Now closing in on its second year on the Apple App Store and well past its first year on Google Play, BitLife is unquestionably a massive hit for its maker, Candywriter. Each update that the developer rolls out keeps adding more features or improving new ones, but for those who haven’t checked out the game yet, we’ll fill you in on the basics — this is a life simulator that allows you to make all sorts of good or bad decisions for your Bitizens, or virtual characters, from their early childhood all the way to their golden years. You can choose from hundreds of careers and accumulate dozens of ribbons, and there are also weekly challenges that reward you with new accessories if you live a character’s life a certain way.

Although it’s not the frequently-teased Royalty Update that we’ve been hearing about for quite a while, Candywriter recognizes that BitLife players in general love their updates. And that’s why they went ahead and rolled out version 1.40 — a non-themed update that nonetheless overhauls a number of familiar features.

Those who want to cram in more experiences in their virtual lives now have the ability to age up in six-month increments instead of the usual one year, and certain family-related features have gotten a number of tweaks to make them more realistic and, in some cases, more challenging.
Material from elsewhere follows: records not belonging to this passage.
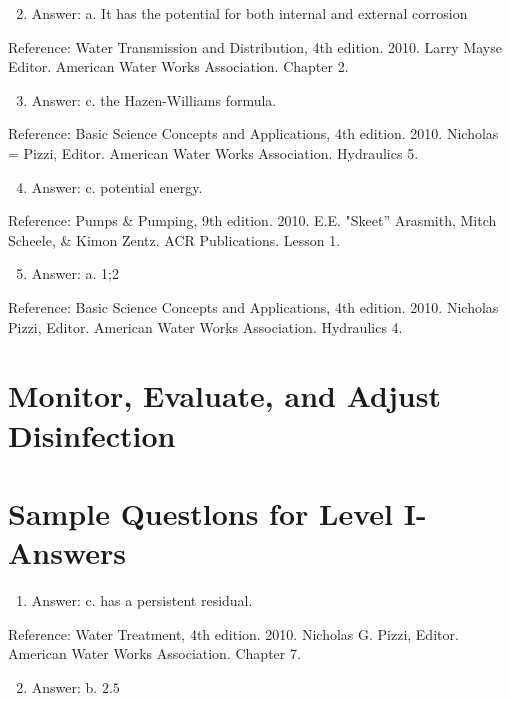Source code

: \documentclass[10pt]{article}
\begin{document}
\begin{enumerate}
  \setcounter{enumi}{1}
  \item Answer: a. It has the potential for both internal and external corrosion
\end{enumerate}

Reference: Water Transmission and Distribution, 4th edition. 2010. Larry Mayse Editor. American Water Works Association. Chapter 2.

\begin{enumerate}
  \setcounter{enumi}{2}
  \item Answer: c. the Hazen-Williams formula.
\end{enumerate}

Reference: Basic Science Concepts and Applications, 4th edition. 2010. Nicholas = Pizzi, Editor. American Water Works Association. Hydraulics 5.

\begin{enumerate}
  \setcounter{enumi}{3}
  \item Answer: c. potential energy.
\end{enumerate}

Reference: Pumps \& Pumping, 9th edition. 2010. E.E. "Skeet” Arasmith, Mitch Scheele, \& Kimon Zentz. ACR Publications. Lesson 1.

\begin{enumerate}
  \setcounter{enumi}{4}
  \item Answer: a. 1;2
\end{enumerate}

Reference: Basic Science Concepts and Applications, 4th edition. 2010. Nicholas Pizzi, Editor. American Water Works Association. Hydraulics 4.

\section{Monitor, Evaluate, and Adjust Disinfection}
\section{Sample Questlons for Level I-Answers}
\begin{enumerate}
  \item Answer: c. has a persistent residual.
\end{enumerate}

Reference: Water Treatment, 4th edition. 2010. Nicholas G. Pizzi, Editor. American Water Works Association. Chapter 7.

\begin{enumerate}
  \setcounter{enumi}{1}
  \item Answer: b. $2.5$
\end{enumerate}
\end{document}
Having gotten that out of the way, here is our BitLife guide for version 1.40, as we shall now take a look at all the specific changes mentioned in the changelog, as well as one major nerf that we noticed in the new update.
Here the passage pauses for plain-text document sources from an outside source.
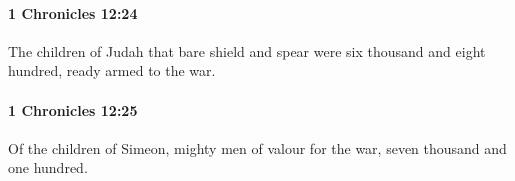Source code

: 		\paragraph{1 Chronicles 12:24} %
			\label{1CHRONICLES-12-24}

			The children of Judah that bare shield and spear were six thousand and eight hundred, ready armed to the war.


		\paragraph{1 Chronicles 12:25} %
			\label{1CHRONICLES-12-25}

			Of the children of Simeon, mighty men of valour for the war, seven thousand and one hundred.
You Can Now Age Up Twice A Year And Disable NPC Accessories

Previous editions of BitLife, as you may know, advanced your character on a per-year basis each time you hit the Age button. While that may still be well and good for many players, those who want to make more progress with their characters’ lives can now select an option in the game’s Settings that allows Bitizens to age up twice a year. How does this work and what’s in it for you as a player?

aging up in bitlife

Once you choose the “Half-Year Age Up” option and tap on Age, you will age up by six months instead of one year — for example, you will see something like “Age: 5 years, 6 months” in the logs to signify that you’ve decided to advance by half a year instead of one. In theory, this allows you to do more things in the span of a year as you have two chances to do them. But based on our observations, the choice to age up twice in a year appears to be largely cosmetic in nature.

If you, for instance, don’t make the basketball team in the first half of the year because you don’t have the required athleticism, you can’t go to the gym during the first half and try again in the second half and expect to get in — the coach will still tell you to stop asking to join the team, thus forcing you to wait till the following year before trying out again. Likewise, grades or job performance or relationship bars don’t get bigger boosts just because you’ve studied/worked harder or spent time with someone once in the first half and once again in the second half of the year.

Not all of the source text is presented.